Hz. Muhammed (s.a.v.), ondan memnun oldu, “İçinizde Sâideoğlu Kass’ı bilen var mı?” diye sordu Cârûd da “Ya Resulullah! Hepimiz biliriz. Özellikle ben, her zaman onun izinde gidenlerdenim.” diye cevap verdi. Hz. Muhammed (s.a.v.), “Kass bin Sâide’nin Ukâz Panayırı’nda, deve üzerinde, ‘Yaşayan ölür, ölen yok olur, olacak olur.’ diyerek hutbe okuduğu hatırımdan çıkmaz. Bir hayli sözler daha söylemişti. Sanmam ki hepsi hatırımda kalmış olsun.” diye buyurdu.
Ebu Bekir (r.a.) o toplantıda hazır bulunup, “Ya Resulullah! Ben de o gün Ukâz Panayırı’ndaydım. Kass bin Sâide’nin söylediği sözler hep hatırımdadır.” diyerek adı geçen hutbeyi başından sonuna kadar okudu. Bunun üzerine, Cârûd’un arkadaşlarından biri ayağa kalkıp, Kass bin Sâide’nin bazı şiirlerini okudu ki Kâbe’de Haşimoğullarından Hz. Muhammed’in (s.a.v.) peygamberliğini açıkça bildirmişti. Son Peygamber Hz. Muhammed (s.a.v.) de “Umarım ki Allah (c. c.) kıyamet gününde Kass bin Sâide’yi ayrı bir ümmet olarak diriltsin.” diye buyurdu.
Hazreti Muhammed’in (s.a.v.) Peygamberliği
Fahr-i Âlem Muhammed (s.a.v.) Hazretleri’ne kırk yaşında iken nübüvvet ve kırk üç yaşında iken risalet geldi. Nübüvveti, rüya-yı sadıka ile başlayıp altı ay kadar rüyasında her ne görürse olduğu gibi ortaya çıkardı.
O sırada bir köşeye çekilip yalnız kalmayı severdi. Hira Dağı’na gider, oradaki bir mağarada tek başına ibadet ederdi. İşte o zaman, Cebrail (a.s.) gelip kendisine göründü, şu anlamlara gelen Kur’an ayetlerini getirdi:
“Yaradan Rabb’inin adıyla oku!
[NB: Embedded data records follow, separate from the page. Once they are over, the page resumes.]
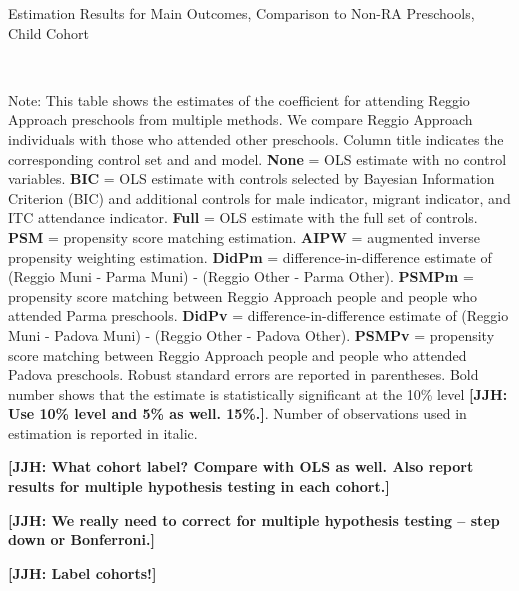 

\begin{table}[H] \caption{Estimation Results for Main Outcomes, Comparison to Non-RA Preschools, Child Cohort} \label{ols-M-child-reg-pres}
\scalebox{0.7}{}
\vspace{1ex} \\
\footnotesize\raggedright{Note: This table shows the estimates of the coefficient for attending Reggio Approach preschools from multiple methods. We compare Reggio Approach individuals with those who attended other preschools. Column title indicates the corresponding control set and and model. \textbf{None} = OLS estimate with no control variables. \textbf{BIC} = OLS estimate with controls selected by Bayesian Information Criterion (BIC) and additional controls for male indicator, migrant indicator, and ITC attendance indicator. \textbf{Full} = OLS estimate with the full set of controls. \textbf{PSM} =  propensity score matching estimation. \textbf{AIPW} = augmented inverse propensity weighting estimation. \textbf{DidPm} = difference-in-difference estimate of (Reggio Muni - Parma Muni) - (Reggio Other - Parma Other). \textbf{PSMPm} = propensity score matching between Reggio Approach people and people who attended Parma preschools. \textbf{DidPv} = difference-in-difference estimate of (Reggio Muni - Padova Muni) - (Reggio Other - Padova Other). \textbf{PSMPv} = propensity score matching between Reggio Approach people and people who attended Padova preschools. Robust standard errors are reported in parentheses. Bold number shows that the estimate is statistically significant at the 10\% level \textbf{[JJH: Use 10\% level and 5\% as well. 15\%.]}. Number of observations used in estimation is reported in italic.}

\end{table}

\textbf{[JJH: What cohort label? Compare with OLS as well. Also report results for multiple hypothesis testing in each cohort.]}

\textbf{[JJH: We really need to correct for multiple hypothesis testing -- step down or Bonferroni.]}

\textbf{[JJH: Label cohorts!]}


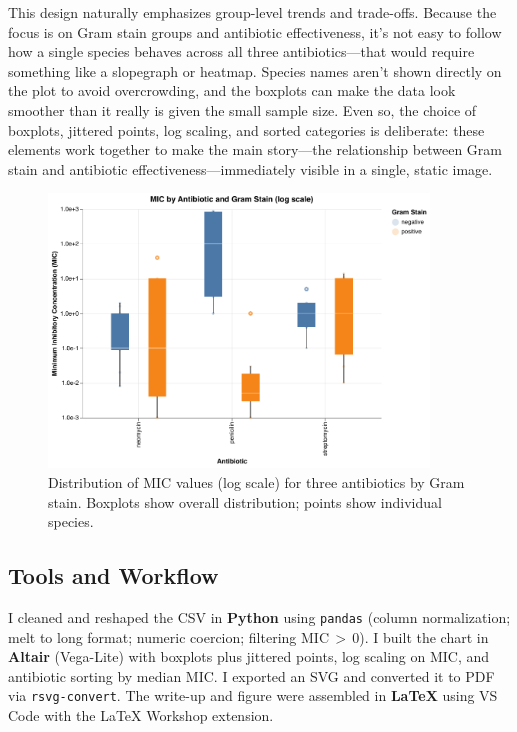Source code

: \documentclass[12pt]{article}
\begin{document}
This design naturally emphasizes group-level trends and trade-offs. Because the focus is on Gram stain groups and antibiotic effectiveness, it’s not easy to follow how a single species behaves across all three antibiotics—that would require something like a slopegraph or heatmap. Species names aren’t shown directly on the plot to avoid overcrowding, and the boxplots can make the data look smoother than it really is given the small sample size. Even so, the choice of boxplots, jittered points, log scaling, and sorted categories is deliberate: these elements work together to make the main story—the relationship between Gram stain and antibiotic effectiveness—immediately visible in a single, static image.

\begin{figure}[h!]
  \centering
  \includegraphics[width=0.9\textwidth]{antibiotics_single_chart.pdf}
  \caption{Distribution of MIC values (log scale) for three antibiotics by Gram stain. Boxplots show overall distribution; points show individual species.}
\end{figure}

\subsection*{Tools and Workflow}
I cleaned and reshaped the CSV in \textbf{Python} using \texttt{pandas} (column normalization; melt to long format; numeric coercion; filtering MIC\,$>$\,0). I built the chart in \textbf{Altair} (Vega-Lite) with boxplots plus jittered points, log scaling on MIC, and antibiotic sorting by median MIC. I exported an SVG and converted it to PDF via \texttt{rsvg-convert}. The write-up and figure were assembled in \textbf{LaTeX} using VS Code with the LaTeX Workshop extension.
\end{document}
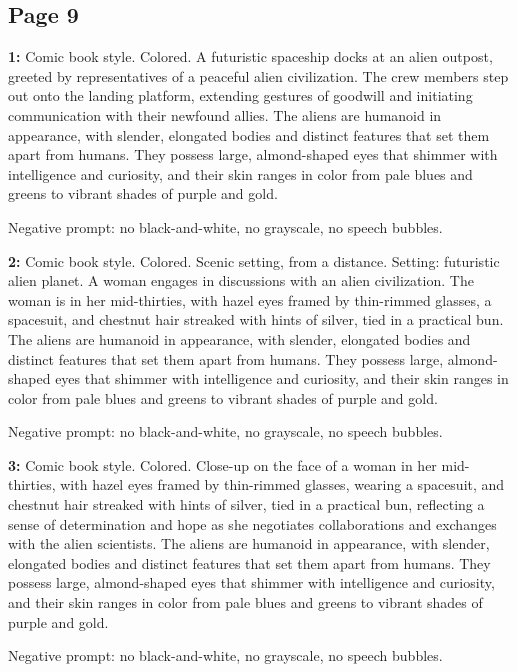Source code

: \subsection*{Page 9}
\begin{iquote}
    \textbf{1:} Comic book style. Colored. A futuristic spaceship docks at an alien outpost, greeted by representatives of a peaceful alien civilization. The crew members step out onto the landing platform, extending gestures of goodwill and initiating communication with their newfound allies. The aliens are humanoid in appearance, with slender, elongated bodies and distinct features that set them apart from humans. They possess large, almond-shaped eyes that shimmer with intelligence and curiosity, and their skin ranges in color from pale blues and greens to vibrant shades of purple and gold.

    \noindent Negative prompt: no black-and-white, no grayscale, no speech bubbles.
\end{iquote}

\begin{iquote}
    \textbf{2:} Comic book style. Colored. Scenic setting, from a distance. Setting: futuristic alien planet. A woman engages in discussions with an alien civilization. The woman is in her mid-thirties, with hazel eyes framed by thin-rimmed glasses, a spacesuit, and chestnut hair streaked with hints of silver, tied in a practical bun. The aliens are humanoid in appearance, with slender, elongated bodies and distinct features that set them apart from humans. They possess large, almond-shaped eyes that shimmer with intelligence and curiosity, and their skin ranges in color from pale blues and greens to vibrant shades of purple and gold. 

    \noindent Negative prompt: no black-and-white, no grayscale, no speech bubbles.
\end{iquote}

\begin{iquote}
    \textbf{3:} Comic book style. Colored. Close-up on the face of a woman in her mid-thirties, with hazel eyes framed by thin-rimmed glasses, wearing a spacesuit, and chestnut hair streaked with hints of silver, tied in a practical bun, reflecting a sense of determination and hope as she negotiates collaborations and exchanges with the alien scientists. The aliens are humanoid in appearance, with slender, elongated bodies and distinct features that set them apart from humans. They possess large, almond-shaped eyes that shimmer with intelligence and curiosity, and their skin ranges in color from pale blues and greens to vibrant shades of purple and gold. 

    \noindent Negative prompt: no black-and-white, no grayscale, no speech bubbles.
\end{iquote}

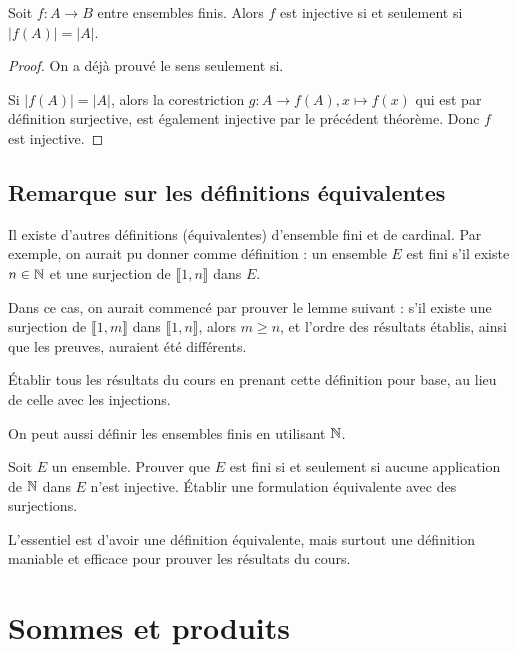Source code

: \begin{corollaire}
Soit $f : A\to B$ entre ensembles finis. Alors $f$ est injective si et seulement si $|f(A)|=|A|$.
\end{corollaire}
\begin{proof}On a déjà prouvé le sens \og seulement si\fg.

Si $|f(A)|=|A|$, alors la corestriction $g : A\to f(A), x\mapsto f(x)$ qui est par définition surjective, est également injective par le précédent théorème. Donc $f$ est injective.
\end{proof}



\subsection{Remarque sur les définitions équivalentes}

Il existe d'autres définitions (équivalentes) d'ensemble fini et de cardinal.
Par exemple, on aurait pu donner comme définition  : un ensemble $E$ est fini s'il existe $n\in \mathbb{N}$ et une surjection de $\llbracket 1,n\rrbracket$ dans $E$.

Dans ce cas, on aurait commencé par prouver le lemme suivant : \og s'il existe une surjection de $\llbracket 1,m\rrbracket$ dans $\llbracket 1,n\rrbracket$, alors $m\geq n$\fg, et l'ordre des résultats établis, ainsi que les preuves, auraient été différents.

\begin{exercice} \'Etablir tous les résultats du cours en prenant  cette définition pour base, au lieu de celle avec les injections.
\end{exercice}

On peut aussi définir les ensembles finis en utilisant $\mathbb{N}$.

\begin{exercice}
Soit $E$ un ensemble.
Prouver que $E$ est fini si et seulement si aucune application de $\mathbb{N}$ dans $E$ n'est injective.
\'Etablir une formulation équivalente avec des surjections.
\end{exercice}

L'essentiel est d'avoir une définition équivalente, mais surtout une définition maniable et efficace pour prouver les résultats du cours.

\section{Sommes et produits}

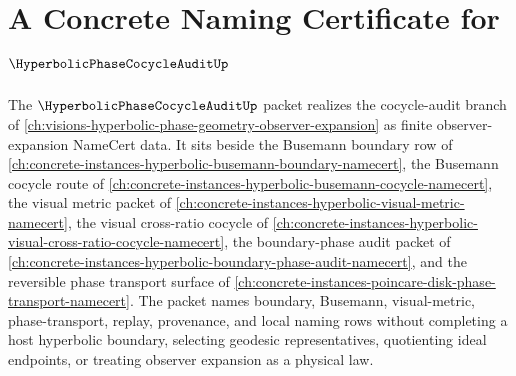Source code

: \chapter{A Concrete Naming Certificate for $\HyperbolicPhaseCocycleAuditUp$}
\label{ch:concrete-instances-hyperbolic-phase-cocycle-audit-namecert}

The $\HyperbolicPhaseCocycleAuditUp$ packet realizes the cocycle-audit branch of \autoref{ch:visions-hyperbolic-phase-geometry-observer-expansion} as finite observer-expansion NameCert data. It sits beside the Busemann boundary row of \autoref{ch:concrete-instances-hyperbolic-busemann-boundary-namecert}, the Busemann cocycle route of \autoref{ch:concrete-instances-hyperbolic-busemann-cocycle-namecert}, the visual metric packet of \autoref{ch:concrete-instances-hyperbolic-visual-metric-namecert}, the visual cross-ratio cocycle of \autoref{ch:concrete-instances-hyperbolic-visual-cross-ratio-cocycle-namecert}, the boundary-phase audit packet of \autoref{ch:concrete-instances-hyperbolic-boundary-phase-audit-namecert}, and the reversible phase transport surface of \autoref{ch:concrete-instances-poincare-disk-phase-transport-namecert}. The packet names boundary, Busemann, visual-metric, phase-transport, replay, provenance, and local naming rows without completing a host hyperbolic boundary, selecting geodesic representatives, quotienting ideal endpoints, or treating observer expansion as a physical law.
O, insanı alaktan yarattı. Oku! Senin Rabb’in en cömert olandır. O, kalemle yazmayı öğretendir, insana bilmediğini öğretendir.” (Alak 1-5)
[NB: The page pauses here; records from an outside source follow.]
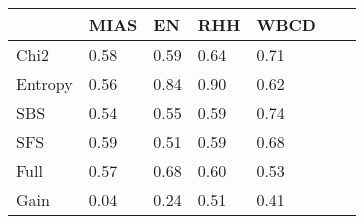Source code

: \begin{tabular}{|l|l|l|l|l|l|l|}
\toprule
{} & MIAS &   EN &  RHH & WBCD \\
\midrule
Chi2    & 0.58 & 0.59 & 0.64 & 0.71 \\
Entropy & 0.56 & 0.84 & 0.90 & 0.62 \\
SBS     & 0.54 & 0.55 & 0.59 & 0.74 \\
SFS     & 0.59 & 0.51 & 0.59 & 0.68 \\
Full    & 0.57 & 0.68 & 0.60 & 0.53 \\
Gain    & 0.04 & 0.24 & 0.51 & 0.41 \\
\bottomrule
\end{tabular}
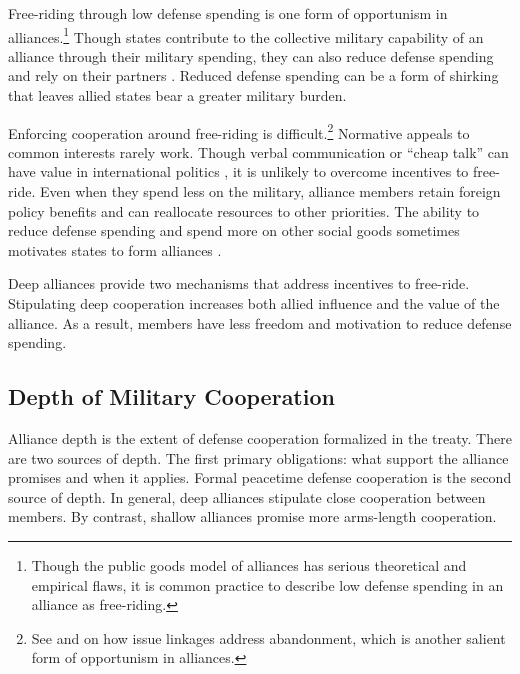 \documentclass[12pt]{article}
\begin{document}
Free-riding through low defense spending is one form of opportunism in alliances.\footnote{Though the public goods model of alliances has serious theoretical and empirical flaws, it is common practice to describe low defense spending in an alliance as free-riding.}
Though states contribute to the collective military capability of an alliance through their military spending, they can also reduce defense spending and rely on their partners \citep{OlsonZeckhauser1966, Morrow1993, Conybeare1994, SandlerHartley2001}.
Reduced defense spending can be a form of shirking that leaves allied states bear a greater military burden. 


Enforcing cooperation around free-riding is difficult.\footnote{See \citet{Poast2012, Poast2013} and \citet{LongLeeds2006} on how issue linkages address abandonment, which is another salient form of opportunism in alliances.}
Normative appeals to common interests rarely work. 
Though verbal communication or ``cheap talk'' can have value in international politics \citep{Trager2010}, it is unlikely to overcome incentives to free-ride. 
Even when they spend less on the military, alliance members retain foreign policy benefits and can reallocate resources to other priorities. 
The ability to reduce defense spending and spend more on other social goods sometimes motivates states to form alliances \citep{Kimball2010, AllenDigiuseppe2013}. 


Deep alliances provide two mechanisms that address incentives to free-ride. 
Stipulating deep cooperation increases both allied influence and the value of the alliance. 
As a result, members have less freedom and motivation to reduce defense spending. 



\subsection{Depth of Military Cooperation} 


Alliance depth is the extent of defense cooperation formalized in the treaty. 
There are two sources of depth. 
The first primary obligations: what support the alliance promises and when it applies. 
Formal peacetime defense cooperation is the second source of depth. 
In general, deep alliances stipulate close cooperation between members.
By contrast, shallow alliances promise more arms-length cooperation. 
\end{document}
İlk önce Allah’ın (c.c.) vahyinin heybeti, Hz. Muhammed’e (s.a.v.) korku ve dehşet verdi. Hemen, titreyerek Hatice’nin yanına gitti. “Beni örtün, beni örtün.” diye buyurdu. Hemen Hatice, o hazretin üzerini örttü. O da biraz rahat bir nefes alıp dinlendikten sonra olup biteni Hatice’ye anlattı. Hatice (r.a.) Hz. Muhammed’i (s.a.v.) alıp, amca oğlu olan meşhur Varaka İbni Nevfel’in yanına götürdü. Vahiy olayını ona anlattılar. Varaka, “Müjde ey Muhammed! Sen, Meryem’in oğlu İsa’nın haber verdiği ahir zaman peygamberisin… Sana görünen melek, Hz. Musa’ya da gelen, ‘Namus-u Ekber’ yani Cebrail’dir. Keşke genç olsaydım da senin, insanları Allah’ın birliğine çağıracağın zamana erişseydim. Kavmin seni Mekke’den çıkaracağı zaman sana yardım etseydim.” dedi.
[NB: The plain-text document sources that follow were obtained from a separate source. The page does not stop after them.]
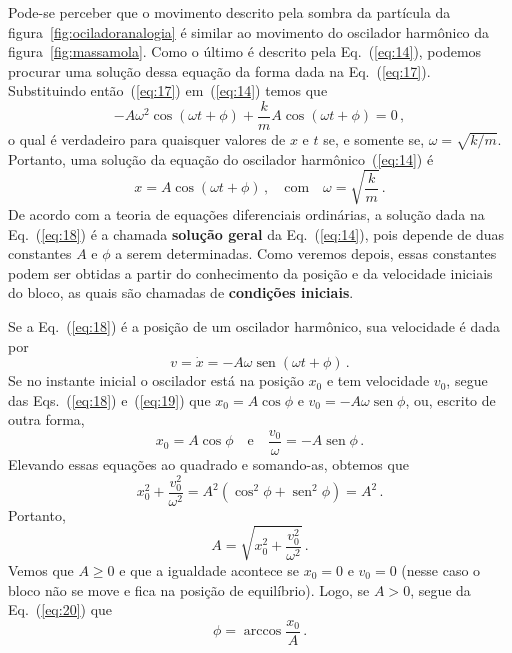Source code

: \documentclass[12pt,a4paper]{article}
\theoremstyle{definition}
\DeclareMathOperator{\sen}{sen}
\begin{document}
Pode-se perceber que o movimento descrito pela sombra da partícula da
figura~\ref{fig:ociladoranalogia} é similar ao movimento do oscilador
harmônico da figura~\ref{fig:massamola}. Como o último é descrito pela
Eq.~(\ref{eq:14}), podemos procurar uma solução dessa equação da forma
dada na Eq.~(\ref{eq:17}). Substituindo então~(\ref{eq:17})
em~(\ref{eq:14}) temos que
$$-A\omega^2\cos(\omega t+\phi)+\frac{k}{m}A\cos(\omega t+\phi)=0\,,$$
o qual é verdadeiro para quaisquer valores de $x$ e $t$ se, e somente
se, $\omega=\sqrt{k/m}$. Portanto, uma solução da equação do oscilador
harmônico~(\ref{eq:14}) é
\begin{equation}
  \label{eq:18}
  x=A\cos(\omega t+\phi)\,,\quad \text{com}\quad \omega=\sqrt{\frac{k}{m}}\,.
\end{equation}
De acordo com a teoria de equações diferenciais ordinárias, a solução
dada na Eq.~(\ref{eq:18}) é a chamada \textbf{solução geral} da
Eq.~(\ref{eq:14}), pois depende de duas constantes $A$ e $\phi$ a
serem determinadas. Como veremos depois, essas constantes podem ser
obtidas a partir do conhecimento da posição e da velocidade iniciais
do bloco, as quais são chamadas de \textbf{condições iniciais}.

Se a Eq.~(\ref{eq:18}) é a posição de um oscilador harmônico, sua
velocidade é dada por
\begin{equation}
  \label{eq:19}
  v=\dot x=-A\omega\sen(\omega t+\phi)\,.
\end{equation}
Se no instante inicial o oscilador está na posição $x_0$ e tem
velocidade $v_0$, segue das Eqs.~(\ref{eq:18}) e~(\ref{eq:19}) que
$x_0=A\cos\phi$ e $v_0=-A\omega\sen\phi$, ou, escrito de outra forma,
\begin{equation}
  \label{eq:20}
  x_0=A\cos\phi\quad\text{e}\quad \frac{v_0}{\omega}=-A\sen\phi\,.
\end{equation}
Elevando essas equações ao quadrado e somando-as, obtemos que
$$x_0^2+\frac{v_0^2}{\omega^2}=A^2(\cos^2\phi+\sen^2\phi)=A^2\,.$$
Portanto,
\begin{equation}
  \label{eq:21}
  A=\sqrt{x_0^2+\frac{v_0^2}{\omega^2}}\,.
\end{equation}
Vemos que $A\ge 0$ e que a igualdade acontece se $x_0=0$ e $v_0=0$
(nesse caso o bloco não se move e fica na posição de
equilíbrio). Logo, se $A>0$, segue da Eq.~(\ref{eq:20}) que
$$\phi=\arccos\frac{x_0}{A}\,.$$
\end{document}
Hz. Muhammed (s.a.v.) bunun üzerine, “Kavmim beni Mekke’den çıkaracak mı?” diye sordu. Varaka. “Evet, peygamberlik her kime verildiyse kavmi içinden ona düşmanlar olagelmiştir. Seni de kavmin Mekke’den çıkaracak.” diye cevap verdi. Ondan sonra vahyin arkası kesildi. Cebrail (a.s.) gelip görünmez oldu. Hz. Peygamber, bundan çok sıkıldı. Fakat İsrafil (a.s.) ara sıra gelip gider, Resul-ü Ekrem’e bazı şeyler öğretirdi. Bu hâl, üç sene kadar sürdü. Sonra bir gün Hz. Peygamber’e gökten bir ses geldi. Yukarı bakınca Cebrail-i Emin’i gördü.
Yine kendisine korku ve dehşet gelip, Hatice’nin (r.a.) yanına gitti. Elbisesine büründü. O zaman yine Cebrail (a.s.) gelip göründü. “Ya Eyyühe’l-Müddessir.” suresini getirdi. İşte Hz. Muhammed’in (s.a.v.) peygamberliğinin başlangıcı budur. Ondan sonra Cebrail-i Emin peyderpey Kur’an ayetleriyle gelip gitmeye başladı. Yirmi sene bu hâl üzere devam etti.